Two Types: Contact and Non-contact
Significant differences exist between different temperature sensors or temperature measurement device types. Using one perspective, how they work, they can be simply divided into two groups, contact and non-contact.
The other pages here will take you to descriptive pages on each type with a breakdown by more specific, detailed types under that first, simple classification.
There are also vendors of each sensor type, some vendors sell more than one type and some sell nearly all types, but not always all brands.
There are differences between brands and the differences are most evident among those device types for which there are few if any recognized standards.
Both contact and non-contact sensors require some assumptions and inferences in use to measure temperature. Many, many well-known uses of these sensors are very straightforward and few, if any, assumptions are required.

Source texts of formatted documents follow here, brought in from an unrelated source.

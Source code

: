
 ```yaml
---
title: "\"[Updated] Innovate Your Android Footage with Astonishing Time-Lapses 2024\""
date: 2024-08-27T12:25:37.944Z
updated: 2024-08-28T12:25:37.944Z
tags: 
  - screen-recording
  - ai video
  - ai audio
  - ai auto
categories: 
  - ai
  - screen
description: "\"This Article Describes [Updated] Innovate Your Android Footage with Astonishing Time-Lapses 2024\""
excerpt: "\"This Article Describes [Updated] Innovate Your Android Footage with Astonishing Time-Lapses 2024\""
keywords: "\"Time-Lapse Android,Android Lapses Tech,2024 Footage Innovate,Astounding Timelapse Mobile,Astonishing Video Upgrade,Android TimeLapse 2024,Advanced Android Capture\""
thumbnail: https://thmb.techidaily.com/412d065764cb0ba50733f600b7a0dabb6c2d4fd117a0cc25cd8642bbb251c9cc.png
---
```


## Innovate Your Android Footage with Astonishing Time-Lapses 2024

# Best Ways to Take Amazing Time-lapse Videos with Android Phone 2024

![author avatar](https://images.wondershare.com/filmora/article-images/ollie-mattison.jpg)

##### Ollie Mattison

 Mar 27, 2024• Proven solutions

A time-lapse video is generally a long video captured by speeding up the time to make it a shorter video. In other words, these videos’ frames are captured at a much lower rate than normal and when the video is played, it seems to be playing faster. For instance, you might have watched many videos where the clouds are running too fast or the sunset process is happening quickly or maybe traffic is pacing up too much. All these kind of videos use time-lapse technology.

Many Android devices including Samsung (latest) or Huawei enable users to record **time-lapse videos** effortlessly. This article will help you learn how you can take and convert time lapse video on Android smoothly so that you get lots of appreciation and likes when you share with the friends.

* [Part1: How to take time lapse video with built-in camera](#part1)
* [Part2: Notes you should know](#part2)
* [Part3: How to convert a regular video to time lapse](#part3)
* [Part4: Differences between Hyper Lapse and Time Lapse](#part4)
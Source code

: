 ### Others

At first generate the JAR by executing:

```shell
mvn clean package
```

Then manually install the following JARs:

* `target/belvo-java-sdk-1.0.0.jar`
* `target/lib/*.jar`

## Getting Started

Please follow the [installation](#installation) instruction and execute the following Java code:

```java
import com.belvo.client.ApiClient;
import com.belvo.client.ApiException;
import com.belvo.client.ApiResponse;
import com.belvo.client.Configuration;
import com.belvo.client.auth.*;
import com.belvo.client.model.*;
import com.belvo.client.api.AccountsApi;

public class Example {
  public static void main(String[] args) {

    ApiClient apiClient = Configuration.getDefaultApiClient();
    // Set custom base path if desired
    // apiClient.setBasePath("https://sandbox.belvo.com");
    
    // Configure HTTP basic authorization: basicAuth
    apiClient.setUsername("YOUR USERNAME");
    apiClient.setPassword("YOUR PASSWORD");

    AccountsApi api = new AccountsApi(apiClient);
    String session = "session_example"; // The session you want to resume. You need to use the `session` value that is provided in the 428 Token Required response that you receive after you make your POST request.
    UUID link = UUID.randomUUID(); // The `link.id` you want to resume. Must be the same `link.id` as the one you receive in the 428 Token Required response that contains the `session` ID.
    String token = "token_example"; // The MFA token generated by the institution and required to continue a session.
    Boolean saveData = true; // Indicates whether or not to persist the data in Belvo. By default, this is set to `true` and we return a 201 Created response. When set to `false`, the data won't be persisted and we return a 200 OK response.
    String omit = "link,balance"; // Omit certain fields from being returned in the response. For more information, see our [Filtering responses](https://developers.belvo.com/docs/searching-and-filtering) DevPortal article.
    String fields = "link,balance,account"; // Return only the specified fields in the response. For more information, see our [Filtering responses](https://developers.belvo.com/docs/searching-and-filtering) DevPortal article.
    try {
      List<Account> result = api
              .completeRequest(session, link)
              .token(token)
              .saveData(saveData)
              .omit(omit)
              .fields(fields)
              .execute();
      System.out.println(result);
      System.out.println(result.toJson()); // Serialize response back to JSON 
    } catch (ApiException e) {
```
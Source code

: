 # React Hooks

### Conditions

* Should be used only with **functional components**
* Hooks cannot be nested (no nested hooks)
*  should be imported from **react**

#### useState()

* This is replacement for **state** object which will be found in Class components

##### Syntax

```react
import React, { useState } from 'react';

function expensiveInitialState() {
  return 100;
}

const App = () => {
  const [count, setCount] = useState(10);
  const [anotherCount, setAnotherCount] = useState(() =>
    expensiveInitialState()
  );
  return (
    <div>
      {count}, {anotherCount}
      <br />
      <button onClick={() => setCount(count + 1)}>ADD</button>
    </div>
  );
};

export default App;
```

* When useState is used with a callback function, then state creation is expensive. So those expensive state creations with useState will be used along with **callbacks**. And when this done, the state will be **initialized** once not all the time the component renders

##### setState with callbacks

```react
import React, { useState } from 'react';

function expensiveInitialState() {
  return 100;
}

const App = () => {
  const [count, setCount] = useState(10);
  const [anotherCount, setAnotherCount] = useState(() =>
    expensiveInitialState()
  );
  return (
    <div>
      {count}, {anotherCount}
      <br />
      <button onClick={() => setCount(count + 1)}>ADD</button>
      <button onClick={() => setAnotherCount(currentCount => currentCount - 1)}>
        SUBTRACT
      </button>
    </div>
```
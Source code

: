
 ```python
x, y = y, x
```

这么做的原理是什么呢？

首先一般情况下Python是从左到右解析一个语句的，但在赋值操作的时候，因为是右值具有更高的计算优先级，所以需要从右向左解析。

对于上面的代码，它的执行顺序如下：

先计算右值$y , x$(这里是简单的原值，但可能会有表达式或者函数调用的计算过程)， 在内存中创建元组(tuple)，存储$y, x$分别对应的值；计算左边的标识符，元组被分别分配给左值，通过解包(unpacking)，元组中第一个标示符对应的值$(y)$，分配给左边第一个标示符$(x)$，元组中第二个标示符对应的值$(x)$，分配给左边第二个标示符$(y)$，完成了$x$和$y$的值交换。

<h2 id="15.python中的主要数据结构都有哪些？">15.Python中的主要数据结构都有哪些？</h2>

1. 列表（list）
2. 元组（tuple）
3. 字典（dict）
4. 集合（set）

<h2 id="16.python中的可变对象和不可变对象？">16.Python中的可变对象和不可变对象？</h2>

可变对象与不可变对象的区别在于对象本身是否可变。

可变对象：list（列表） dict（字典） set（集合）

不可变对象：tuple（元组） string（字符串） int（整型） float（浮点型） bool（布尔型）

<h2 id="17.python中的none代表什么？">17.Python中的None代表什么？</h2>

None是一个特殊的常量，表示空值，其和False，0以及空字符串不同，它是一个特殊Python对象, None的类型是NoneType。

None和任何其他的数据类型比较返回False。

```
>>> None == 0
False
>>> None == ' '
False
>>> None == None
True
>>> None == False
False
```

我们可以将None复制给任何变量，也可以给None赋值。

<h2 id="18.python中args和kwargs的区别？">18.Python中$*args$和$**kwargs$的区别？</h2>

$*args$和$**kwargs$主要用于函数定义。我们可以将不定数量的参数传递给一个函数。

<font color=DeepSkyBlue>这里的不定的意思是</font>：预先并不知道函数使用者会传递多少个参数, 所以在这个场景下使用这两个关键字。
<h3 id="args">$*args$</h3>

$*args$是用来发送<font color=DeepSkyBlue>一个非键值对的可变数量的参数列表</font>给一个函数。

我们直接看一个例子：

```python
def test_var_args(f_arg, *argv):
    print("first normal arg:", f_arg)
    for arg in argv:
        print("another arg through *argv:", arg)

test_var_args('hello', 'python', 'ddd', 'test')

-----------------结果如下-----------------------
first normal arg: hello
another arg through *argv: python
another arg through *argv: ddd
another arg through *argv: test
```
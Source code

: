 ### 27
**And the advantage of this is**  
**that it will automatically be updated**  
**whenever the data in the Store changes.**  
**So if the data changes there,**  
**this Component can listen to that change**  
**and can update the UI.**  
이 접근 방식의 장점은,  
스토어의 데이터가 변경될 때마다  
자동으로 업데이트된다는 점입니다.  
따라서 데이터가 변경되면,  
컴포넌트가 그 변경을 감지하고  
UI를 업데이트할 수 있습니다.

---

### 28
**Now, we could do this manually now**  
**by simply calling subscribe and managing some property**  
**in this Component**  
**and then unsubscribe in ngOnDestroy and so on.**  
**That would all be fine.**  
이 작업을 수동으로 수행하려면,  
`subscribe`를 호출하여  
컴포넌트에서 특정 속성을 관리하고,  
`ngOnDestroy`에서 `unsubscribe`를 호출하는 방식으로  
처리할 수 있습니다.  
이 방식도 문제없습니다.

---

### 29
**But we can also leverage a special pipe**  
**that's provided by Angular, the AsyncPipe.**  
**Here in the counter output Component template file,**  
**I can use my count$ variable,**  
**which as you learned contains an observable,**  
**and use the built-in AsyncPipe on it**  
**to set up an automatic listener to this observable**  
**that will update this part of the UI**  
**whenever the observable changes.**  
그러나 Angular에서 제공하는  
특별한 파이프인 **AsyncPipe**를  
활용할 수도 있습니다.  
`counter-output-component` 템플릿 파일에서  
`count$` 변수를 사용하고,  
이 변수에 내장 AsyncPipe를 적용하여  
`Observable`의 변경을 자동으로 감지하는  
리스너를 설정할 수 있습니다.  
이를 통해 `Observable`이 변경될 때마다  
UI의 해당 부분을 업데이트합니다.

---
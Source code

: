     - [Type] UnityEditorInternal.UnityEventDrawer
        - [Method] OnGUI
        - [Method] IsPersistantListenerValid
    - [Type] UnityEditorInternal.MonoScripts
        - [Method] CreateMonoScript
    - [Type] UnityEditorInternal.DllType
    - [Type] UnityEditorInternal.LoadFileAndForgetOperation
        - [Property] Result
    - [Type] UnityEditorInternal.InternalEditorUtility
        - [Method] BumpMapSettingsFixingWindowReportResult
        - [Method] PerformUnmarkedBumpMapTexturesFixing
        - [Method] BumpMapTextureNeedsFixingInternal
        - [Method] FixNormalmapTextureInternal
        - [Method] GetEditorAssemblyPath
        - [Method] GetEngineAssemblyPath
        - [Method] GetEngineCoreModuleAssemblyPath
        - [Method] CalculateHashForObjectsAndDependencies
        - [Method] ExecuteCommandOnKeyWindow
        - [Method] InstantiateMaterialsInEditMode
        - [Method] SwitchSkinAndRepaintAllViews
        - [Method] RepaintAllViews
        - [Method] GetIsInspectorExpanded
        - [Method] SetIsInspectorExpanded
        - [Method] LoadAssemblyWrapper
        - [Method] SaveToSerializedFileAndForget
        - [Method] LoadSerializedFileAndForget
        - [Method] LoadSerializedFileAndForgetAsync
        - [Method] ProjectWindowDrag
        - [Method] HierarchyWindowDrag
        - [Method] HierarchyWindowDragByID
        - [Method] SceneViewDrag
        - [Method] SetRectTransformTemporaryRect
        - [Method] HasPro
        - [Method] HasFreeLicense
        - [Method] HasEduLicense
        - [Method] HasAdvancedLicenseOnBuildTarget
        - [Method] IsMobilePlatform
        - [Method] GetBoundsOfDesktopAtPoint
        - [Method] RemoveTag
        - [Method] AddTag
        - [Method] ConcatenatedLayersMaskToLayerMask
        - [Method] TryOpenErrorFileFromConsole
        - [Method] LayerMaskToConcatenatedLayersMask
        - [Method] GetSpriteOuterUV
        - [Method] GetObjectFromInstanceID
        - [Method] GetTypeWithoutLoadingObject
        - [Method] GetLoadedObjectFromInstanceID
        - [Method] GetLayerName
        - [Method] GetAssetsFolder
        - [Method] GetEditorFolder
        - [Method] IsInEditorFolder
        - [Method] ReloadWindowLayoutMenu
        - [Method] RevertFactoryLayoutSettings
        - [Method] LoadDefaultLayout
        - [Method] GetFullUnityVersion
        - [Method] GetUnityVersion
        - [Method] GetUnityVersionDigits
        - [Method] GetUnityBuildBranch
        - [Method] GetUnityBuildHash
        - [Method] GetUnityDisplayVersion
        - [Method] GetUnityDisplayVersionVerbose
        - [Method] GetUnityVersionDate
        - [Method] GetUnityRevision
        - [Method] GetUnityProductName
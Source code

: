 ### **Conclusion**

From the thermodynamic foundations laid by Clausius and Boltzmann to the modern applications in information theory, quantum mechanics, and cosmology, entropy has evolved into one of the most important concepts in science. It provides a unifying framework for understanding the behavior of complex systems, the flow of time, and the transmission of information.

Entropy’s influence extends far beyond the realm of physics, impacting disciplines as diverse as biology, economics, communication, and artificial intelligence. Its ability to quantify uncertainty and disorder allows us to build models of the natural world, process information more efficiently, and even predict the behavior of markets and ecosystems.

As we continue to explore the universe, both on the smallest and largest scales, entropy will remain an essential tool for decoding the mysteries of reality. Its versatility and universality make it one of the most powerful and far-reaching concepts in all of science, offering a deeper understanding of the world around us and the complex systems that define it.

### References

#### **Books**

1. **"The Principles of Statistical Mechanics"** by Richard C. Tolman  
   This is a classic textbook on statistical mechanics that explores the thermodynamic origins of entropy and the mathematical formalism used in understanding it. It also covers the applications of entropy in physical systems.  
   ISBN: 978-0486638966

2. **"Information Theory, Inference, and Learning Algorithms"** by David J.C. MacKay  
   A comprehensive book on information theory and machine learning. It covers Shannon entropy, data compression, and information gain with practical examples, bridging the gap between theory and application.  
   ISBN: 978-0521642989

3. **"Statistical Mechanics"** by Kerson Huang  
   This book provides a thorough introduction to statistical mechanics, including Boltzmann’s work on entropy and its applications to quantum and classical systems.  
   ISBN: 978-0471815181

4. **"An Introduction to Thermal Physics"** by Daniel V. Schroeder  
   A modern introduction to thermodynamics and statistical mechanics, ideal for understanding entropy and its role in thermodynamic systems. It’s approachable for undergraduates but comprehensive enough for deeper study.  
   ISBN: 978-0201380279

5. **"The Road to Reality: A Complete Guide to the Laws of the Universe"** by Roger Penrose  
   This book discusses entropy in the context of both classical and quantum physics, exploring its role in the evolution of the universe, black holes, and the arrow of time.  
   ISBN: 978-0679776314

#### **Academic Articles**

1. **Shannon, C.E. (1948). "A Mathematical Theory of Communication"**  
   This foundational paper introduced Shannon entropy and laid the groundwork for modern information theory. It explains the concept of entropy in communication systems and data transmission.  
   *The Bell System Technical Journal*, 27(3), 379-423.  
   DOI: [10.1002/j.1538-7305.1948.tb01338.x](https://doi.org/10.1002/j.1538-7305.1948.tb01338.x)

So, it is easier to seek a solution or application that someone else has already pioneered for you. Some of them are archived here, also.
Other uses require some careful analysis to determine the controlling aspects of influencing factors that can make the apparent temperature quite different from the indicated temperature.
Tell your new product and application story and I will consider adding it here with your byline! You can use the comment form below to contact me about your ideas.
Remember the truism that: all sensor have errors in their readings – all the time. A key secret to high quality measurement results is to have confidence in the error estimates and a high confidence that likely errors are acceptable in your case.
Neglecting to make a careful error analysis can result in error much larger than the assumed values.
It is worth noting that all competent error analyses start with the uncertainties assigned to the traceable calibration of the sensor itself.
Without traceable calibration, one is forced to make assumptions.
It most often pays to get started on the right path to technically sound measurements by beginning with some understanding of the options involved in selecting a temperature measurement device.
Then obtain one that meets the expected conditions and standards, is calibrated and that the calibration is traceable to either a fundamental standard (e.g. the triple point of water) or a national standard.
Contact temperature sensors measure their own temperature.
One infers the temperature of the object to which the sensor is in contact by assuming or knowing that the two are in thermal equilibrium, that is, there is no heat flow between them.
Non-contact temperatures sensors infer the temperature of an object from which the radiant power is collected and assumed to be emitted (some may be reflected rather than emitted).
Most commercial and scientific non-contact temperature sensors measure the thermal radiant power of the Infrared or Optical radiation that they receive from a known or calculated area on its surface, or a known or calculated volume within it (in those cases where the object is semitransparent within the measuring wavelength passband of the sensor).
Thermal Imaging
The special world of infrared thermal Imaging (thermography and thermal images) includes the temperature-measuring kind of thermal imagers called “Radiomatic”, by those in the business, and “Quantitative” by those mostly in R&D who use thermal imaging. It has some unique uses in other fields as well.
Some call it “Thermology” when it applies to measurements made on the human body and “Medical Thermography” by still others, some even in the same business.
Users of infrared thermal imaging have many options in cameras both with and without temperature scales or temperature indication.
It seems really odd to have all these different names kicking about, when they all refer to the same basic technology. The names seem to differ only by application area.
In reality, nearly all non-contact temperature devices and thermal imagers work because of the same Law of Physics, called Planck’s Law.
Applications collections can lead you to many well-known solutions or examples, possibly similar to the one you are trying to solve. We have a few and will be adding them soon. So, too, do most makers of non-contact and thermal imagers.
But there are many more helpful hints and examples of successful measurements out there.
Why re-invent the wheel?
Two excellent reference by Baker et. al. are worth reading to get an idea of the complexities that can arise in attempting to make a temperature measurement. They also get into how to test for errors and get around them.
They are older books and while the technology of the equipment has changed, especially the electronics, the measurement fundamentals have not. Heat flow is heat flow and thermal radiation physics was unified theoretically by Max Planck more than 100 years ago!
A great many temperature measurement problems are solved through a good understanding of the heat flow involved in a specific measurement situation.
Surface temperature problems with contact sensors are often best solved in many cases through the use of non-contact sensor. They are in use in many industrial plants worldwide in great numbers.
The above reference texts provide interesting analyses of the likely errors making contact temperature measurements of surfaces, both stationary and moving surfaces. I have not seen any recent analyses with as much detail!
This page has been edited from the original of 2009 and was published on February 27, 2019.